Im Jahr 2005 wurde auf Initiative der Heise-Redaktion ein Experiment durchgeführt, das ursprünglich die Möglichkeiten der Optimierung von Suchmaschinen- Rankings untersuchen sollte. Man benötigte hierfür einen Begriff, den es mit Sicherheit vorher nicht gab. Diesen wollte man wie eine Markierungsfarbe benutzen, mit der Verläufe von unterirdischen Gewässern nachgewiesen werden – nur eben virtuell im Internet. Zu diesem Zweck wurde die „Hommingberger Gepardenforelle“ erfunden. Weder der Ort Hommingberg noch der Fisch existieren, und somit hatte man Begriffe, die eindeutig dem Experiment zuzuordnen und entsprechend gut messbar waren. In der Folge wurden zu dem Begriff Inhalte für Webseiten und Blogs erstellt und die dazugehörigen Suchmaschinentreffer aufgezeichnet.

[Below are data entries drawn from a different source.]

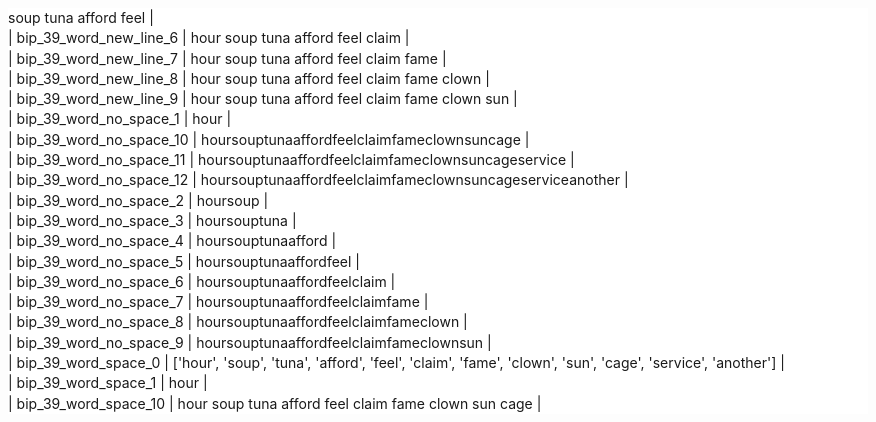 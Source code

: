 soup
tuna
afford
feel |  
| bip_39_word_new_line_6 | hour
soup
tuna
afford
feel
claim |  
| bip_39_word_new_line_7 | hour
soup
tuna
afford
feel
claim
fame |  
| bip_39_word_new_line_8 | hour
soup
tuna
afford
feel
claim
fame
clown |  
| bip_39_word_new_line_9 | hour
soup
tuna
afford
feel
claim
fame
clown
sun |  
| bip_39_word_no_space_1 | hour |  
| bip_39_word_no_space_10 | hoursouptunaaffordfeelclaimfameclownsuncage |  
| bip_39_word_no_space_11 | hoursouptunaaffordfeelclaimfameclownsuncageservice |  
| bip_39_word_no_space_12 | hoursouptunaaffordfeelclaimfameclownsuncageserviceanother |  
| bip_39_word_no_space_2 | hoursoup |  
| bip_39_word_no_space_3 | hoursouptuna |  
| bip_39_word_no_space_4 | hoursouptunaafford |  
| bip_39_word_no_space_5 | hoursouptunaaffordfeel |  
| bip_39_word_no_space_6 | hoursouptunaaffordfeelclaim |  
| bip_39_word_no_space_7 | hoursouptunaaffordfeelclaimfame |  
| bip_39_word_no_space_8 | hoursouptunaaffordfeelclaimfameclown |  
| bip_39_word_no_space_9 | hoursouptunaaffordfeelclaimfameclownsun |  
| bip_39_word_space_0 | ['hour', 'soup', 'tuna', 'afford', 'feel', 'claim', 'fame', 'clown', 'sun', 'cage', 'service', 'another'] |  
| bip_39_word_space_1 | hour |  
| bip_39_word_space_10 | hour soup tuna afford feel claim fame clown sun cage |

Die Untersuchung verlief erfolgreich und brachte die für das Vorhaben benötigten Daten. Das wirklich Erstaunliche ist jedoch, dass sich auch Jahre danach immer noch Beiträge im Internet finden, die sich auf die Nonsens-Artikel beziehen. Im Gegensatz zu den Initiatoren, die zu wissenschaftlichen Zwecken bewusst und angekündigt Falschinformationen verbreitet haben, meinen es die Nachahmer jedoch ernst. Es finden sich Kochrezepte, Schilderungen von Angelerlebnissen samt Bildern, pseudowissenschaftliche Abhandlungen u.v.m. mit Bezug zu dem ursprünglichen Begriff.

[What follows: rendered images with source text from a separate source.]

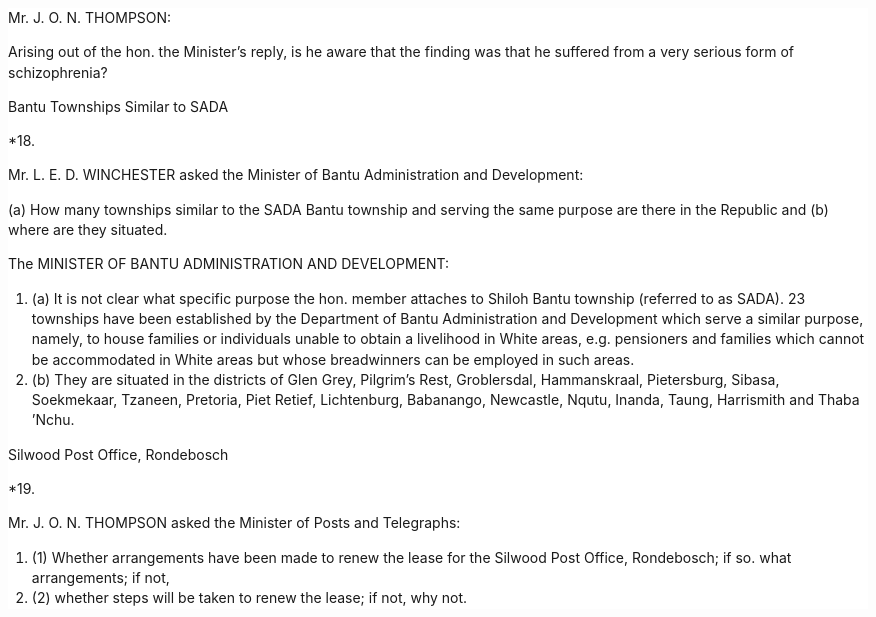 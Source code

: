 <from>Mr. J. O. N. THOMPSON:</from>

<p>Arising out of the hon. the Minister&#x2019;s reply, is he aware that the finding was that he suffered from a very serious form of schizophrenia?</p>

</question>

</oralStatements>

<oralStatements>

<heading>Bantu Townships Similar to SADA</heading>

<question by="#winchester" to="#minister_of_bantu_administration_and_development">

<num>*18.</num>

<from>Mr. L. E. D. WINCHESTER asked the Minister of Bantu Administration and Development:</from>

<p>(a) How many townships similar to the SADA Bantu township and serving the same purpose are there in the Republic and (b) where are they situated.</p>

</question>

<answer by="#minister_of_bantu_administration_and_development" to="#winchester">

<from>The MINISTER OF BANTU ADMINISTRATION AND DEVELOPMENT:</from>

<ol>

<li>(a) It is not clear what specific purpose the hon. member attaches to Shiloh Bantu township (referred to as SADA). 23 townships have been established by the Department of Bantu Administration and Development which serve a similar purpose, namely, to house families or individuals unable to obtain a livelihood in White areas, e.g. pensioners and families which cannot be accommodated in White areas but whose breadwinners can be employed in such areas.</li>

<li>(b) They are situated in the districts of Glen Grey, Pilgrim&#x2019;s Rest, Groblersdal, Hammanskraal, Pietersburg, Sibasa, Soekmekaar, Tzaneen, Pretoria, Piet Retief, Lichtenburg, Babanango, Newcastle, Nqutu, Inanda, Taung, Harrismith and Thaba &#x2019;Nchu.</li>

</ol>

</answer>

</oralStatements>

<oralStatements>

<heading>Silwood Post Office, Rondebosch</heading>

<question by="#thompson" to="#minister_of_posts_and_telegraphs">

<num>*19.</num>

<from>Mr. J. O. N. THOMPSON asked the Minister of Posts and Telegraphs:</from>

<ol>

<li>(1) Whether arrangements have been made to renew the lease for the Silwood Post Office, Rondebosch; if so. what arrangements; if not,</li>

<li>(2) whether steps will be taken to renew the lease; if not, why not.</li>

Dies zeigt auf sehr anschauliche Weise, wie sich Informationen im Internet verselbständigen. Wer macht sich heutzutage auch noch die Mühe, Begriffe in einem Lexikon nachzuschlagen? Es ist inzwischen beinahe selbstverständlich, dass das Internet immer verfügbar ist und eine schnelle Suchmaschinen-Recherche zahllose Treffer zu einem bestimmten Begriff liefert. Das ist allerdings auch Teil des Problems, dem sich unsere Gesellschaft heute konfrontiert sieht: Es sind zu viele unterschiedliche Informationen verfügbar, und die Konsumenten nehmen sich oft nicht die Zeit, evidenzbasierte Informationen von Fiktion und Falschnachrichten zu unterscheiden.

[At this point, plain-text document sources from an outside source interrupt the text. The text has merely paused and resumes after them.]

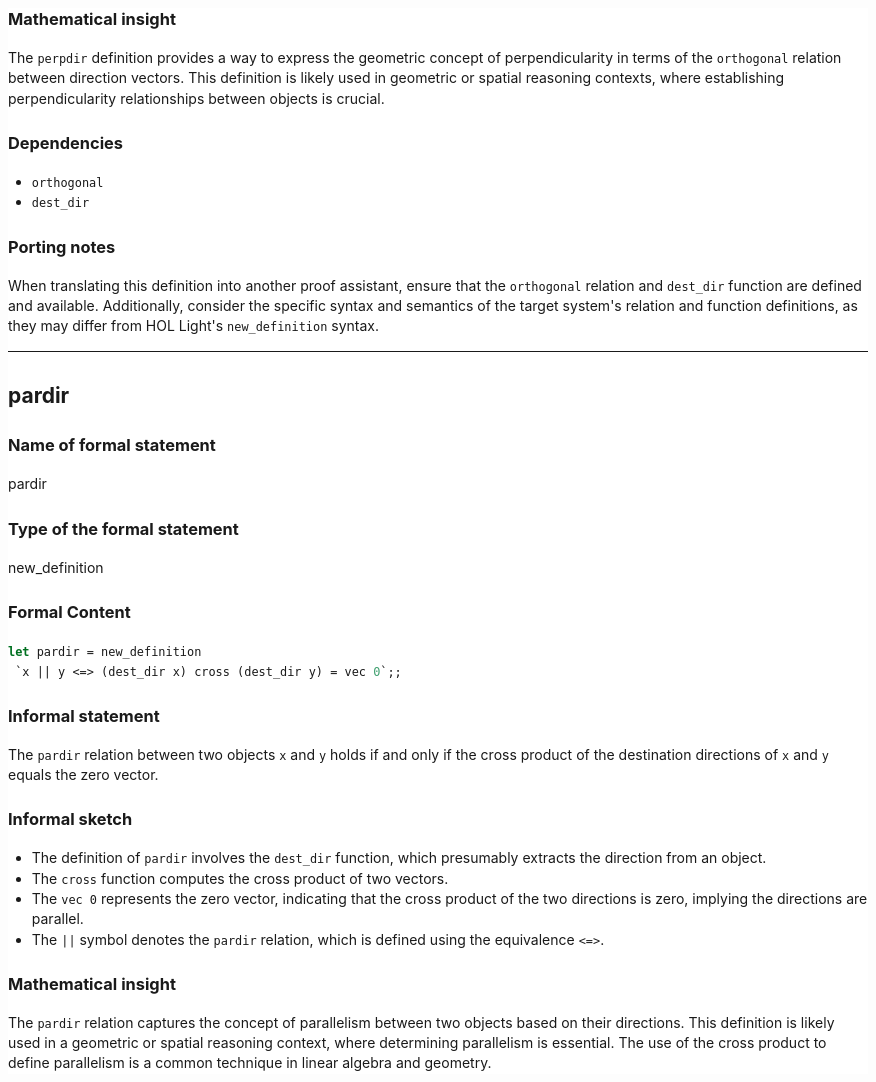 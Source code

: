### Mathematical insight
The `perpdir` definition provides a way to express the geometric concept of perpendicularity in terms of the `orthogonal` relation between direction vectors. This definition is likely used in geometric or spatial reasoning contexts, where establishing perpendicularity relationships between objects is crucial.

### Dependencies
* `orthogonal`
* `dest_dir`

### Porting notes
When translating this definition into another proof assistant, ensure that the `orthogonal` relation and `dest_dir` function are defined and available. Additionally, consider the specific syntax and semantics of the target system's relation and function definitions, as they may differ from HOL Light's `new_definition` syntax.

---

## pardir

### Name of formal statement
pardir

### Type of the formal statement
new_definition

### Formal Content
```ocaml
let pardir = new_definition
 `x || y <=> (dest_dir x) cross (dest_dir y) = vec 0`;;
```

### Informal statement
The `pardir` relation between two objects `x` and `y` holds if and only if the cross product of the destination directions of `x` and `y` equals the zero vector.

### Informal sketch
* The definition of `pardir` involves the `dest_dir` function, which presumably extracts the direction from an object.
* The `cross` function computes the cross product of two vectors.
* The `vec 0` represents the zero vector, indicating that the cross product of the two directions is zero, implying the directions are parallel.
* The `||` symbol denotes the `pardir` relation, which is defined using the equivalence `<=>`.

### Mathematical insight
The `pardir` relation captures the concept of parallelism between two objects based on their directions. This definition is likely used in a geometric or spatial reasoning context, where determining parallelism is essential. The use of the cross product to define parallelism is a common technique in linear algebra and geometry.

Wir sind mit der Annahme aufgewachsen, dass alles, was „schwarz auf weiß“ nachzulesen ist, auch wahr sein muss. Das stimmte zu Zeiten von gedruckten Medien, für die professionelle Redakteure Artikel verfassten, meist auch (wenn man schwarze Schafe der Regenbogenpresse mal außen vor lässt). Unsere heutige Medienkompetenz ist in diesem Szenario noch immer verankert, sodass wir auch im Internet propagierten Text meist ohne Bewertung als glaubhaft akzeptieren. Dabei kann hier ernsthaft recherchierter Kontext direkt neben den größten Hirngespinsten stehen und bekommt dadurch quasi denselben Stellenwert.
Wir müssen als Konsumenten lernen, den Ursprung eines Textes kritischer zu hinterfragen. Grundsätzlich sollte bei einer Recherche immer gezielt reflektiert werden, ob es sich bei dem Content um beweisbare Fakten, individuelle Meinungen oder gar Propaganda handelt. Im Zweifelsfall kann dies mit Plattformen wie mimikama.org, correctiv.org, verifi.ch oder dem Faktenfinder der ARD überprüft werden. Letztendlich haben wir als Konsumenten es in der Hand, ob die Gepardenforellen des Internets das bleiben, was sie sind – Anglerlatein.